** ACTION ITEM **
Every line that contains the word "methods" is to be copied from the listing.

** PROVIDED DATA **

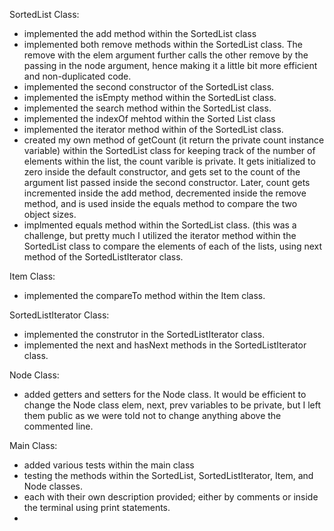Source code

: SortedList Class:

- implemented the add method within the SortedList class
- implemented both remove methods within the SortedList class. The remove with the elem argument further calls the other remove by the passing in the node argument, hence making it a little bit more efficient and non-duplicated code.
- implemented the second constructor of the SortedList class.
- implemented the isEmpty method within the SortedList class.
- implemented the search method within the SortedList class.
- implemented the indexOf mehtod within the Sorted List class
- implemented the iterator method within of the SortedList class.
- created my own method of getCount (it return the private count instance variable) within the SortedList class for keeping track of the number of elements within the list, the count varible is private. It gets initialized to zero inside the default constructor, and gets set to the count of the argument list passed inside the second constructor. Later, count gets incremented inside the add method, decremented inside the remove method, and is used inside the equals method to compare the two object sizes. 
- implmented equals method within the SortedList class. (this was a challenge, but pretty much I utilized the iterator method within the SortedList class to compare the elements of each of the lists, using next method of the SortedListIterator class.  


Item Class:

- implemented the compareTo method within the Item class. 


SortedListIterator Class:

- implemented the construtor in the SortedListIterator class.
- implemented the next and hasNext methods in the SortedListIterator class.


Node Class:

- added getters and setters for the Node class. It would be efficient to change the Node class elem, next, prev variables to be private, but I left them public as we were told not to change anything above the commented line.


Main Class:

- added various tests within the main class
- testing the methods within the SortedList, SortedListIterator, Item, and Node classes.
- each with their own description provided; either by comments or inside the terminal using print statements.
- 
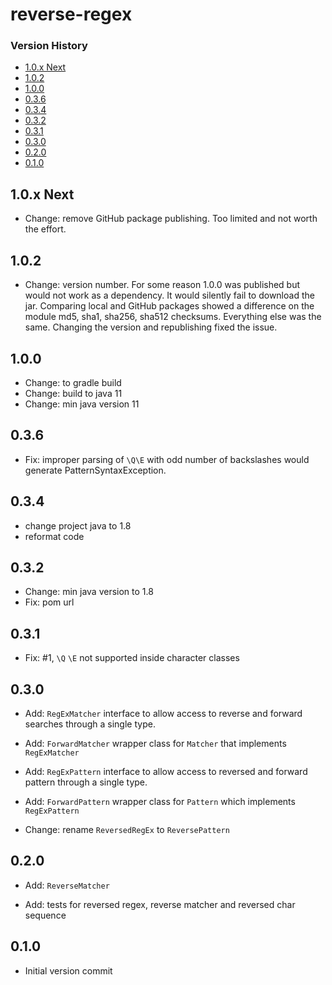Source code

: # reverse-regex

[TOC]: # "Version History"

### Version History
- [1.0.x Next](#10x-next)
- [1.0.2](#102)
- [1.0.0](#100)
- [0.3.6](#036)
- [0.3.4](#034)
- [0.3.2](#032)
- [0.3.1](#031)
- [0.3.0](#030)
- [0.2.0](#020)
- [0.1.0](#010)

## 1.0.x Next

* Change: remove GitHub package publishing. Too limited and not worth the effort.

## 1.0.2

* Change: version number. For some reason 1.0.0 was published but would not work as a
  dependency. It would silently fail to download the jar. Comparing local and GitHub packages
  showed a difference on the module md5, sha1, sha256, sha512 checksums. Everything else was the
  same. Changing the version and republishing fixed the issue.

## 1.0.0

* Change: to gradle build
* Change: build to java 11
* Change: min java version 11

## 0.3.6

* Fix: improper parsing of `\Q\E` with odd number of backslashes would generate
  PatternSyntaxException.

## 0.3.4

* change project java to 1.8
* reformat code

## 0.3.2

* Change: min java version to 1.8
* Fix: pom url

## 0.3.1

* Fix: #1, `\Q` `\E` not supported inside character classes

## 0.3.0

* Add: `RegExMatcher` interface to allow access to reverse and forward searches through a single
  type.

* Add: `ForwardMatcher` wrapper class for `Matcher` that implements `RegExMatcher`

* Add: `RegExPattern` interface to allow access to reversed and forward pattern through a single
  type.

* Add: `ForwardPattern` wrapper class for `Pattern` which implements `RegExPattern`

* Change: rename `ReversedRegEx` to `ReversePattern`

## 0.2.0

* Add: `ReverseMatcher`

* Add: tests for reversed regex, reverse matcher and reversed char sequence

## 0.1.0

* Initial version commit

** EXERCISE ANSWER **
- implemented both remove methods within the SortedList class. The remove with the elem argument further calls the other remove by the passing in the node argument, hence making it a little bit more efficient and non-duplicated code.
- implemented the next and hasNext methods in the SortedListIterator class.
- testing the methods within the SortedList, SortedListIterator, Item, and Node classes.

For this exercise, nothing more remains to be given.